Une expédition à l’assaut de la poubelle du Pacifique Nord

L’équipe française de la mission « 7e continent » part étudier l’une des accumulations de déchets qui contaminent les mers et les océans, animée d’une volonté de sensibilisation.

Claude-Marie Vadrot  • 16 mai 2013 abonné·es

Une expédition maritime française dirigée par le navigateur guyanais Patrick Deixonne et soutenue par le Centre national d’études spatiales quittera la Californie d’ici à la fin mai pour explorer le« 7e continent », l’un des gigantesques amas de déchets plastiques qui se forment dans la plupart des mers et des océans sous l’effet des gyres océaniques [^2]. La mission 7e continent, patronnée par la Société des explorateurs, partira dans le grand gyre du Pacifique Nord, entre la Californie et Hawaï, dans une zone polluée couvrant 3 à 4 millions de km2 (environ la superficie de l’Inde), pour y effectuer des relevés cartographiques et des prélèvements, dont l’analyse permettra de mesurer la densité et les composants de ces déchets. Elle rapportera également des images, afin de médiatiser cette catastrophe écologique trop méconnue.

Ces concentrations sont longtemps demeurées ignorées car, sauf en Méditerranée, elles se trouvent à l’écart des voies de navigation très fréquentées – la première a ainsi été découverte fortuitement en 1997 par l’océanographe américain Charles Moore. En outre, elles sont difficiles à repérer, la plupart des déchets flottant entre deux eaux. Les scientifiques ont employé le terme de « soupe » pour les décrire car l’essentiel des débris se présente sous la forme de résidus de quelques millimètres. En surface, seuls les gros déchets non encore dégradés sont visibles. L’Algalita Marine Research Fondation et Greenpeace International, qui étudient également la poubelle du Pacifique Nord, estiment que le poids du plastique accumulé est d’au moins 3,5 millions de tonnes et que chaque km2 de cette zone contient plus de 3 millions de déchets. Les autres grandes concentrations, dans le Pacifique Sud, l’Atlantique, l’océan Indien, au large du Japon, le long du continent antarctique et en Méditerranée n’ont pas encore fait l’objet d’études détaillées mais semblent avoir les mêmes composition et origine. D’après l’Organisation maritime internationale, qui accorde une bien faible attention au sujet, 20 % des déchets viennent des plateformes offshore et des navires, le reste étant charrié par les cours d’eau vers les océans. Une fois en mer, ils sont peu à peu happés et concentrés par les gyres. La surface des plaques de déchets aurait triplé au cours des quinze dernières années, au détriment du plancton, des oiseaux, des mammifères marins et de toute la biodiversité marine.

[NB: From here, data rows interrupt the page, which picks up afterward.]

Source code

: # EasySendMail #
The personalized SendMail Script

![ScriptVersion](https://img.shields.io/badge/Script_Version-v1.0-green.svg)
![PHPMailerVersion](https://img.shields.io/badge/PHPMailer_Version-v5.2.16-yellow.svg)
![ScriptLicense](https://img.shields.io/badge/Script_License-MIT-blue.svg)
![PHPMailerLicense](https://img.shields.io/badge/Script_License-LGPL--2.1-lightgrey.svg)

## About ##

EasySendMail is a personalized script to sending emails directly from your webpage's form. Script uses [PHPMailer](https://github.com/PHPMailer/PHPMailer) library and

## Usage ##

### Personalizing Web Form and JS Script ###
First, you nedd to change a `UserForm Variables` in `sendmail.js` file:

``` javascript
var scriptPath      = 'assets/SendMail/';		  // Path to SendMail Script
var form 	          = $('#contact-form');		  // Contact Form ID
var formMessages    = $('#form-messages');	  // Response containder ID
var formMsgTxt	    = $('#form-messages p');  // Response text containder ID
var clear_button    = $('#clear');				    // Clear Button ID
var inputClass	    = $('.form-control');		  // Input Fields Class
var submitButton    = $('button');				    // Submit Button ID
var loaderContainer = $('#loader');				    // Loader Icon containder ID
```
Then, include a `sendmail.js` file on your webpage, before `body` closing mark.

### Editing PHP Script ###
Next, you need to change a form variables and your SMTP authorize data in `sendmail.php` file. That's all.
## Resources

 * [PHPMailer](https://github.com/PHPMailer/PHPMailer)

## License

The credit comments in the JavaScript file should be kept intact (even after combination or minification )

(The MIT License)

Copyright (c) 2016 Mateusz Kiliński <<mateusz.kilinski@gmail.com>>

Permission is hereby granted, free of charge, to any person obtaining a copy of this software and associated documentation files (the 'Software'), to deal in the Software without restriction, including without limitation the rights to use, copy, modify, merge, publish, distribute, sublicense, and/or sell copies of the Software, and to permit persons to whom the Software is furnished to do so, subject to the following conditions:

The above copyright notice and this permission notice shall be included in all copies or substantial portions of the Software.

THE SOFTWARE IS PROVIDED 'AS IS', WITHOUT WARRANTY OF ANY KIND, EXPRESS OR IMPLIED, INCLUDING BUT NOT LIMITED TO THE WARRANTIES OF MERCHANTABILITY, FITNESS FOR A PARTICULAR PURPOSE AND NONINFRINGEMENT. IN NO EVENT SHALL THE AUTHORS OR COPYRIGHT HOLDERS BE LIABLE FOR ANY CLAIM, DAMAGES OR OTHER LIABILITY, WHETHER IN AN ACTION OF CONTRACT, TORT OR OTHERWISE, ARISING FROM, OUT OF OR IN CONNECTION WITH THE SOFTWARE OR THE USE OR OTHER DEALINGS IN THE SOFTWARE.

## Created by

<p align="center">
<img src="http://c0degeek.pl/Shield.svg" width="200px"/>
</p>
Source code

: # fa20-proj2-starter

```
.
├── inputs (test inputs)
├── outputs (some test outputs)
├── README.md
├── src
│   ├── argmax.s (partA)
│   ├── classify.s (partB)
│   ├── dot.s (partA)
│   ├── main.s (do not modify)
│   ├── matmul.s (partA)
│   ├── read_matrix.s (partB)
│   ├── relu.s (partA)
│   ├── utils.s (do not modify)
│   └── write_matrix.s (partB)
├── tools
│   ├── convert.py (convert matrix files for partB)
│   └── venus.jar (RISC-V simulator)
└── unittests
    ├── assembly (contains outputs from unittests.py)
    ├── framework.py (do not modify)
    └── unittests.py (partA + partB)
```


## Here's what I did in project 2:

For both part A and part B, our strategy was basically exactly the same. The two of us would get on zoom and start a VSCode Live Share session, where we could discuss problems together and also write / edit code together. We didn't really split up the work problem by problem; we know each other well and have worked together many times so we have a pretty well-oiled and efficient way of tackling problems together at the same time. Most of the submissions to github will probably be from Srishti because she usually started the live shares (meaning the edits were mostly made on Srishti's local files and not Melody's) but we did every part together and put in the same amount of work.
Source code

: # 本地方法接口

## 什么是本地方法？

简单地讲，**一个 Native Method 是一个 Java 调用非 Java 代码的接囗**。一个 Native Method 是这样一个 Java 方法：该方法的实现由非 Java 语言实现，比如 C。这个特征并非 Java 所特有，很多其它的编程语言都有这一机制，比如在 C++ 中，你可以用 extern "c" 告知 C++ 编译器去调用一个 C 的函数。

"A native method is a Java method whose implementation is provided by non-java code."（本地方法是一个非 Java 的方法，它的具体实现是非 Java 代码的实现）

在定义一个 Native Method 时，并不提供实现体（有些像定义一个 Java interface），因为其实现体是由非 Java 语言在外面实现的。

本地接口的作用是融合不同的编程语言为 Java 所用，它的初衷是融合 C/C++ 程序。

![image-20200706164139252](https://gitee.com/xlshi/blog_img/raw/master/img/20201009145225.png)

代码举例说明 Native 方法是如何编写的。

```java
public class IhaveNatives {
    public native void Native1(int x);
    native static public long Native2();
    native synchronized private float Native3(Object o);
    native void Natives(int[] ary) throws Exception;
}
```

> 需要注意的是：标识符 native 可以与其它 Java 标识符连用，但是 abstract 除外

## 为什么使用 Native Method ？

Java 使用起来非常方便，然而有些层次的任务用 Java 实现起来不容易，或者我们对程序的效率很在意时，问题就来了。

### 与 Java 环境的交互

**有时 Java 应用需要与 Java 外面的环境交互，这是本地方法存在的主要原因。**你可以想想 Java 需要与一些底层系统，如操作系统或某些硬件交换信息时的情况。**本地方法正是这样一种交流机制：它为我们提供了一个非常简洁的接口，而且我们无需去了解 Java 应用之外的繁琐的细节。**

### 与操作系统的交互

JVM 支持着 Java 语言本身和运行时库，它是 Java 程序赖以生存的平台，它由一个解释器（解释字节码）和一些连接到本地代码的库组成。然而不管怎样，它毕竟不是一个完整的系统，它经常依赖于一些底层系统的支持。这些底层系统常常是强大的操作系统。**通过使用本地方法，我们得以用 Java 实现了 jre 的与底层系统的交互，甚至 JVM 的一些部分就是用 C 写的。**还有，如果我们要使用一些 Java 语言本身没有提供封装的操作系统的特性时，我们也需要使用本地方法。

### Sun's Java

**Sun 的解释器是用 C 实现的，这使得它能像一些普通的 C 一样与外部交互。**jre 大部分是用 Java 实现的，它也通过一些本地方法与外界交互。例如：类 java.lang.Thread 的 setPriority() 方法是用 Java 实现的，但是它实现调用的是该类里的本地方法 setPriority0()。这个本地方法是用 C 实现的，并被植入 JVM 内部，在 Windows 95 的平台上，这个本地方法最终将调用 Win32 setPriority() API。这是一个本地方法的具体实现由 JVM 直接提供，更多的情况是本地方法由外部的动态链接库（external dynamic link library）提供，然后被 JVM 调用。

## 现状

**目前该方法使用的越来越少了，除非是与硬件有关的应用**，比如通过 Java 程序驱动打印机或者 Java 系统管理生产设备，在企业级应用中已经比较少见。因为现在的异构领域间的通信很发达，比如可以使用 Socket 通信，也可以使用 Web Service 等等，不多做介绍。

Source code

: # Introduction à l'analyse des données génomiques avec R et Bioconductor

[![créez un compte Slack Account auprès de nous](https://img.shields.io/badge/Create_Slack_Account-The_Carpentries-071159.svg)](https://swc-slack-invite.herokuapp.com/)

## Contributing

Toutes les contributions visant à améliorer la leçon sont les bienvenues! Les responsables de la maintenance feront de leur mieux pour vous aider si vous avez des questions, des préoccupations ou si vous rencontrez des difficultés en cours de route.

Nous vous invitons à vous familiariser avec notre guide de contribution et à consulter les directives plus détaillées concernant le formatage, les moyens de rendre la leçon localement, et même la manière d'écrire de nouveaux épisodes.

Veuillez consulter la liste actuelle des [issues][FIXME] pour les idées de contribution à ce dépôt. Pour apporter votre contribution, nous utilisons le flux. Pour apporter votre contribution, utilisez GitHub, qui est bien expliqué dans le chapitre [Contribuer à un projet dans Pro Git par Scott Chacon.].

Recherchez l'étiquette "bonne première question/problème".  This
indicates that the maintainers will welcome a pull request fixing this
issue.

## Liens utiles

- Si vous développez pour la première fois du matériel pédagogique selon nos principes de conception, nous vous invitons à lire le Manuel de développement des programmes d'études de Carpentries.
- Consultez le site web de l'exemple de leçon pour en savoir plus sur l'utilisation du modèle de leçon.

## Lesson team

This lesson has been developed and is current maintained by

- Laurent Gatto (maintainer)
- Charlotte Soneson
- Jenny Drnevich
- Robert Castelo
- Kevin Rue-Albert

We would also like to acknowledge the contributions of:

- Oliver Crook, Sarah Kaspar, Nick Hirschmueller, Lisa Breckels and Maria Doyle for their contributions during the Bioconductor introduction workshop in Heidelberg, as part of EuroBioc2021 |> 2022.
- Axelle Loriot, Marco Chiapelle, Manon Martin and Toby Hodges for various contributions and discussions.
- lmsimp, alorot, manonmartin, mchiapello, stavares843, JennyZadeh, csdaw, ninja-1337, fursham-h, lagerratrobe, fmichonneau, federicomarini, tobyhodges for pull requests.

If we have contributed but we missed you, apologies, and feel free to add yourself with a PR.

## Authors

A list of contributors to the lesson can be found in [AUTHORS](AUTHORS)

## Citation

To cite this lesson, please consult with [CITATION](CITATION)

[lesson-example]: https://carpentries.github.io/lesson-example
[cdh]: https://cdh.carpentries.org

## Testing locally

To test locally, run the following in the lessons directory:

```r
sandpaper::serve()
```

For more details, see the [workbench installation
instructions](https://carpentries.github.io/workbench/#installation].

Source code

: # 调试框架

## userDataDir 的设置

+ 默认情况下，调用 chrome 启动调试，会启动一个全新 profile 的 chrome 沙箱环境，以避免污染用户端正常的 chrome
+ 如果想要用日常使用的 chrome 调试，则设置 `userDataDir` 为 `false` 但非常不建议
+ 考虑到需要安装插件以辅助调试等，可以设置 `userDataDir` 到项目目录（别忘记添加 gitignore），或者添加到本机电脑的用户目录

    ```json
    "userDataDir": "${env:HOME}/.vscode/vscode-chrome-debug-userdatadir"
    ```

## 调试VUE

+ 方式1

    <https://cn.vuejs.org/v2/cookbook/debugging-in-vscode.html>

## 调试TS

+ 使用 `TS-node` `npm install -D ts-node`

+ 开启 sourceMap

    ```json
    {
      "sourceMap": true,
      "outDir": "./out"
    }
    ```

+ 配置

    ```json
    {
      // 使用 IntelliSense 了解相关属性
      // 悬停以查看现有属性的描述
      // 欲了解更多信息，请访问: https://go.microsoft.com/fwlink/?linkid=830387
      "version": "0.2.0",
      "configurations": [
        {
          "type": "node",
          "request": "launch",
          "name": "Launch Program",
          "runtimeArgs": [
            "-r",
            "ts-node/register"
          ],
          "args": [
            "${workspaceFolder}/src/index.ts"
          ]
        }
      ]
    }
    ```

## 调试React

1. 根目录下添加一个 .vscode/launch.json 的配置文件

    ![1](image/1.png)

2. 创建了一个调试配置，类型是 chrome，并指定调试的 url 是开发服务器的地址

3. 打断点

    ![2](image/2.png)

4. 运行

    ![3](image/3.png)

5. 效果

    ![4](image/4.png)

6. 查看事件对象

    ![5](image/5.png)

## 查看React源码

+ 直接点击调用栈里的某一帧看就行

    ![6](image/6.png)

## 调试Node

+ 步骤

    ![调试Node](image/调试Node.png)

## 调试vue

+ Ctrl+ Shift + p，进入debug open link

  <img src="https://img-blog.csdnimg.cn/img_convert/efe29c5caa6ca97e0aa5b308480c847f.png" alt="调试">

Le Programme des Nations unies pour l’environnement (Pnue) évalue à un million le nombre des oiseaux étouffés ou empoisonnés à mort par les déchets plastiques. Plus pessimiste, l’organisation Birdlife International évoque 1,5 million d’oiseaux tués par an. S’y ajoute, toujours selon le Pnue, la mort annuelle d’une centaine de milliers de dauphins et de cétacés. Sans compter les tortues étouffées par les sacs en plastique et l’intoxication croissante des poissons aux PCB et aux pesticides. Y compris ceux que nous consommons…

[^2]: Puissants tourbillons formés d’un ensemble de courants marins.